The administration of Columbia University School of Nursing has established this policy for the Columbia Nursing community to follow when engaging in social media. Its purpose is to ensure that our faculty, staff, students, and institutional reputation are presented to the public and the media in the most accurate and favorable light as possible. Policy development is guided by institutional objectives, regulatory, accreditation, and legal requirements, as well as best practice from evidence-based literature.
This policy applies to all interactive and social media, including, but not limited to, Facebook, Twitter, LinkedIn, YouTube, Instagram, YouTube, and websites or blogs, whether for personal or business use. It applies whenever Columbia Nursing faculty, staff, or students post to their own sites or issue comments on other sites. Posting to any social media platform in a work capacity represents Columbia University Irving Medical Center and Columbia University School of Nursing and is treated accordingly.

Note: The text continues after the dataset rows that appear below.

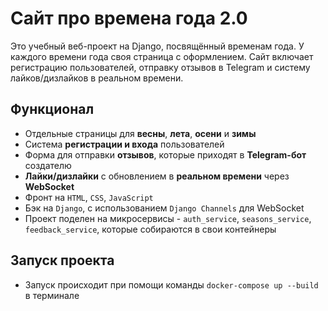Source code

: # Сайт про времена года 2.0

Это учебный веб-проект на Django, посвящённый временам года. У каждого времени года своя страница с оформлением. Сайт включает регистрацию пользователей, отправку отзывов в Telegram и систему лайков/дизлайков в реальном времени.

## Функционал

- Отдельные страницы для **весны**, **лета**, **осени** и **зимы**
- Система **регистрации и входа** пользователей
- Форма для отправки **отзывов**, которые приходят в **Telegram-бот** создателю
- **Лайки/дизлайки** с обновлением в **реальном времени** через **WebSocket**
- Фронт на `HTML`, `CSS`, `JavaScript`
- Бэк на `Django`, с использованием `Django Channels` для WebSocket
- Проект поделен на микросервисы - `auth_service`, `seasons_service`, `feedback_service`, которые собираются в свои контейнеры

## Запуск проекта

- Запуск происходит при помощи команды `docker-compose up --build` в терминале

Social Media Policy Guidelines
The Columbia Identity
You may use your Columbia title for identification purposes in accordance with the Faculty Handbook. However, if you do, you must make it clear that you are not representing Columbia Nursing, Columbia University Irving Medical Center, or any other affiliated institutions. For example, “About me,” “Profile,” or other bio sections should include language such as, “My posts represent my personal views and not those of Columbia University.” The Columbia name and logo may not be used for commercial purposes. Faculty, staff, and students are prohibited from using their Columbia identification, which could be interpreted as a university endorsement. Get more information.
Confidentiality, Patient Privacy, and Security
Columbia Nursing policies on confidentiality and proprietary information apply to social media, as they do to all other forms of communication. Special care should be taken to protect patient and student privacy and all other confidential information with which we are entrusted. Posting information, commentary, and photographs about patients, students, or cadavers on social media sites without consent is prohibited. In keeping with these policies, confidential information about patients and students—even if the information has been de-identified or is visible only to restricted audiences—should not be shared on social media. In addition, in order to maintain the safety and security of the Columbia community, images of secure or restricted areas should not be posted or otherwise distributed.
Interacting with Patients
Clinicians, staff, and students are cautioned about connecting with or “friending” patients or patients' families on social media networks. Use the same judgment you would employ regarding any other type of social interaction with patients. Clinicians may choose to create a business or professional “fan” page that is separate from their personal Facebook page as an alternative to connecting with patients directly.
Websites and Blogs
Websites and blogs should follow best practices for disseminating health information, including clearly identifying authors and reviewers and indicating the date on which the content was last reviewed for accuracy.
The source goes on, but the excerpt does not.